Case Studies: Pools Investment Seminar
The Case Studies presented at SAA’s Risk Pooling Seminar has been lauded for their clarity, applicability and usefulness.
We hope these sample case studies from previous Pool Seminars provide better insight into the type of issues addressed at the conference, along with how attendees are able to collaborate with peers. You can view prior Insurer Investment Forum case studies here.
The next Insurer Investment Forum XXIII will be held on March 29 - 30, 2023, with the Investment Seminar for Gov't Risk Pools taking place on the afternoon of March 29, 2023.
A Pool's Limited Opportunity? - Strategic Asset Allocation
Tess is the new associate executive director and wanted to become familiar with the investment portfolio and how it supports the goals and objectives of the pool.
Tess compared a recent rebalancing study to the pool’s investment portfolio and a thought struck her – disconnection.
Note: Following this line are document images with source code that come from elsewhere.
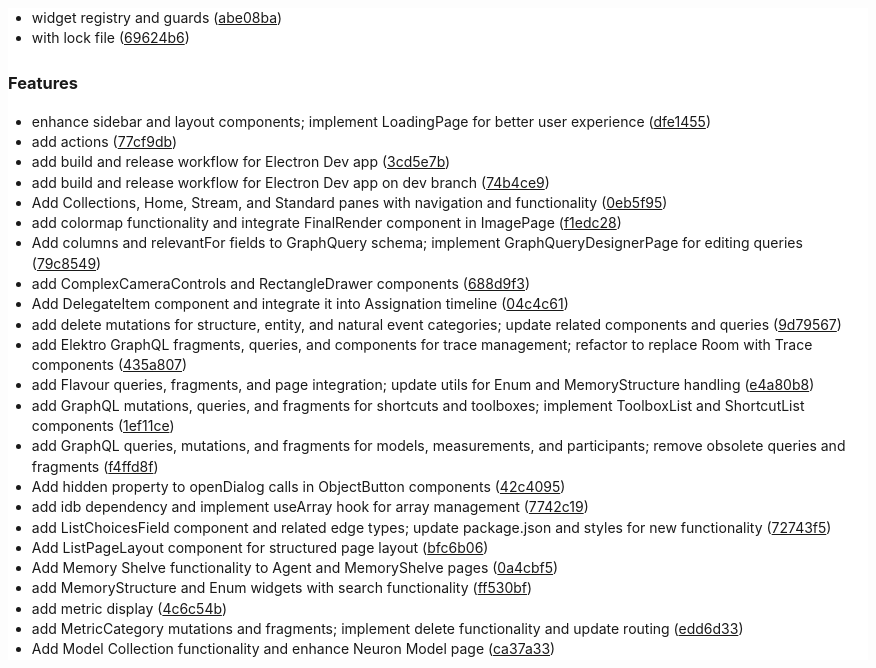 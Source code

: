 * widget registry and guards ([abe08ba](https://github.com/arkitektio/orkestrator-next/commit/abe08ba817cb60a52a7eace2279b369d29e0a5a3))
* with lock file ([69624b6](https://github.com/arkitektio/orkestrator-next/commit/69624b62dd0b2be0d7301684f8ce95c40c3174b2))


### Features

*  enhance sidebar and layout components; implement LoadingPage for better user experience ([dfe1455](https://github.com/arkitektio/orkestrator-next/commit/dfe1455a404d7d9dd495342e06e014d89abdd622))
* add actions ([77cf9db](https://github.com/arkitektio/orkestrator-next/commit/77cf9dbebcf341170c871b26a31f201a3dd32d71))
* add build and release workflow for Electron Dev app ([3cd5e7b](https://github.com/arkitektio/orkestrator-next/commit/3cd5e7b6a2b1048952265c2b3b9b5a5811bdea80))
* add build and release workflow for Electron Dev app on dev branch ([74b4ce9](https://github.com/arkitektio/orkestrator-next/commit/74b4ce90df4560bed3abd54312c6d773f68e977e))
* Add Collections, Home, Stream, and Standard panes with navigation and functionality ([0eb5f95](https://github.com/arkitektio/orkestrator-next/commit/0eb5f95e015e494c8a47393f6daa76bed35d6f9d))
* add colormap functionality and integrate FinalRender component in ImagePage ([f1edc28](https://github.com/arkitektio/orkestrator-next/commit/f1edc28c6084dbd119347c8bb5bf493f5c5035c4))
* Add columns and relevantFor fields to GraphQuery schema; implement GraphQueryDesignerPage for editing queries ([79c8549](https://github.com/arkitektio/orkestrator-next/commit/79c8549f54a818e1be26f5b29a457d6420a80eca))
* add ComplexCameraControls and RectangleDrawer components ([688d9f3](https://github.com/arkitektio/orkestrator-next/commit/688d9f383312d0e1f1ae357c4fb7af68db067fb7))
* Add DelegateItem component and integrate it into Assignation timeline ([04c4c61](https://github.com/arkitektio/orkestrator-next/commit/04c4c6149194490167b87795fa0e0f8783bff458))
* add delete mutations for structure, entity, and natural event categories; update related components and queries ([9d79567](https://github.com/arkitektio/orkestrator-next/commit/9d79567ef5018ab2e49ab1f8ec8173dd3e4e8a70))
* add Elektro GraphQL fragments, queries, and components for trace management; refactor to replace Room with Trace components ([435a807](https://github.com/arkitektio/orkestrator-next/commit/435a8073588e3ae9776763c7a779566cead1b33b))
* add Flavour queries, fragments, and page integration; update utils for Enum and MemoryStructure handling ([e4a80b8](https://github.com/arkitektio/orkestrator-next/commit/e4a80b88e00281307957b4f62787e85010550b57))
* add GraphQL mutations, queries, and fragments for shortcuts and toolboxes; implement ToolboxList and ShortcutList components ([1ef11ce](https://github.com/arkitektio/orkestrator-next/commit/1ef11ceec0492e508f3979fe5b9cfe90ba059934))
* add GraphQL queries, mutations, and fragments for models, measurements, and participants; remove obsolete queries and fragments ([f4ffd8f](https://github.com/arkitektio/orkestrator-next/commit/f4ffd8f57a9f2809da92457bc25a541108027c84))
* Add hidden property to openDialog calls in ObjectButton components ([42c4095](https://github.com/arkitektio/orkestrator-next/commit/42c4095f916e8be61d112cc1013757d9ba6b2725))
* add idb dependency and implement useArray hook for array management ([7742c19](https://github.com/arkitektio/orkestrator-next/commit/7742c1951cf4b32704c669a7bb0947d8ac175023))
* add ListChoicesField component and related edge types; update package.json and styles for new functionality ([72743f5](https://github.com/arkitektio/orkestrator-next/commit/72743f52eacbae8cf4a6f43294f95e453eb5a812))
* Add ListPageLayout component for structured page layout ([bfc6b06](https://github.com/arkitektio/orkestrator-next/commit/bfc6b067fbc5a0ecc27d5ebb0c9c48e651110f69))
* Add Memory Shelve functionality to Agent and MemoryShelve pages ([0a4cbf5](https://github.com/arkitektio/orkestrator-next/commit/0a4cbf5b8527b0ed08594c85693672f3c881895a))
* add MemoryStructure and Enum widgets with search functionality ([ff530bf](https://github.com/arkitektio/orkestrator-next/commit/ff530bf639faddef5d9493253d6b6590d09c3f0b))
* add metric display ([4c6c54b](https://github.com/arkitektio/orkestrator-next/commit/4c6c54b27d0acb388703db0c03331e1e2b5b2a07))
* add MetricCategory mutations and fragments; implement delete functionality and update routing ([edd6d33](https://github.com/arkitektio/orkestrator-next/commit/edd6d33bf88317ef7900c1910bf9a6098660076d))
* Add Model Collection functionality and enhance Neuron Model page ([ca37a33](https://github.com/arkitektio/orkestrator-next/commit/ca37a33e7c4f77047deeaaed5e0c0b52014aded6))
While implementation may be more difficult with certain asset classes, nothing in the state regulations precluded the pool from investing in any of the asset classes posed within these two intriguing items; however, the investment policy allows only U.S. equities.
At an upcoming Board meeting, Tess wanted to pose a few strategic questions for the Board and advisors about a potential change to the pool's current asset allocation.
Asset Allocation Considerations: A Global / Technology Approach?
Recently, Tess has been considering and learning more about “blockchain” technologies and investment strategies involving “smart tokens” which would be programmed using artificial intelligence to preserve some investment strategy or “state” even as market fluctuates.
While Tess did not outright dismiss the idea, she wanted to approach the Board/Staff/Advisors to review broader global issues and how the investment portfolio might be better positioned to benefit from emerging global trends and to hedge against emerging global threats.
A Tale of Two Pools: Risk Asset Allocation
The Board members from two governmental pools continue to grumble about low, single-digit fixed income returns. Yet, they also remain concerned about the implications should rates rise sharply and unexpectedly as the Fed’s tapering program ends, Europe slowly recovers, and geopolitical tensions ease.
Although more volatile, the Board members generally agreed that risk assets had a significantly better long term risk/reward profile.
Do you believe both Pool#1 and Pool #2 have an argument to increase the risk asset allocation? Why? Why not?